It's difficult to evaluate exactly what I heard tonight in the context of the band's career. Nor do I know a great many older Grape fans. Most of us were too young to go to shows in the Sixties. But I did speak to my few older hip friends, who were either in the thick of things then or just cool enough teenagers to get in on the fun, play on that celebrated hippie openness, 'hey man, you're not puttin' me down 'cause I'm in high school, are you?' 'Uh, no kid, no, sure, have a hit.' In my little skewed poll, everyone thought they sounded good - a unanimous opinion, as near as I could tell, something that the admittedly highly partisan crowd buzz echoed.

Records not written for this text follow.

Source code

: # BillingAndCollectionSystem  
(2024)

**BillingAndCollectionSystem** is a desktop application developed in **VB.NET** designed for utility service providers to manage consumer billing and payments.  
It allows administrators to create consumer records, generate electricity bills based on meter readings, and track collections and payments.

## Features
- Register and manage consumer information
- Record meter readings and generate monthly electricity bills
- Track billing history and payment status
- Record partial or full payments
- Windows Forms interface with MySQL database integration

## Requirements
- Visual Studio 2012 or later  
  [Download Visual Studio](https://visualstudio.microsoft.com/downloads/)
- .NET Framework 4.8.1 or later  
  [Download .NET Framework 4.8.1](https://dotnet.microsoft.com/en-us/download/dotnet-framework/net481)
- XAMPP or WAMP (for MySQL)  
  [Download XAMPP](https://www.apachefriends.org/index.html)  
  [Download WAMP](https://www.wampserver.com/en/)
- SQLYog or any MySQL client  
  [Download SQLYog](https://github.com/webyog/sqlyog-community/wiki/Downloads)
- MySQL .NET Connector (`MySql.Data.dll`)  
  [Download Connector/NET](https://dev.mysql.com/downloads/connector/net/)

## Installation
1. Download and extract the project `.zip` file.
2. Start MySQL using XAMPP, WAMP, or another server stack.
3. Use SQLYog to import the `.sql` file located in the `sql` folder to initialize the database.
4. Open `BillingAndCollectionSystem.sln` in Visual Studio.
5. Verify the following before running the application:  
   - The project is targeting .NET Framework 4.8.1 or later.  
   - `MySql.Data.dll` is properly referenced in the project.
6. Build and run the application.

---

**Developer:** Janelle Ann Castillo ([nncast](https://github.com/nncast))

Doing research is difficult: outside of the albums, I know of only one bootleg, from a 1969 show in Amsterdam, and it isn't even listed in the standard bootleg discography, Hot Wacks (Dartmouth, Nova Scotia, vols. 1-15). One other tape has crossed my path, bought from a dubious looking tape vendor at a record fair. It purports to be New Year's Eve at the Avalon, a gig that is corroborated by a poster; and the generally abysmal quality of the tape makes it hopelessly plausible. But neither of these is enough to approximate a comparison - suffice to say that they sounded good, and the music and arrangements sounded as fresh as they did when I came home with the debut album and put it on and was first bowled away by what made their producer say, "the American Rolling Stones."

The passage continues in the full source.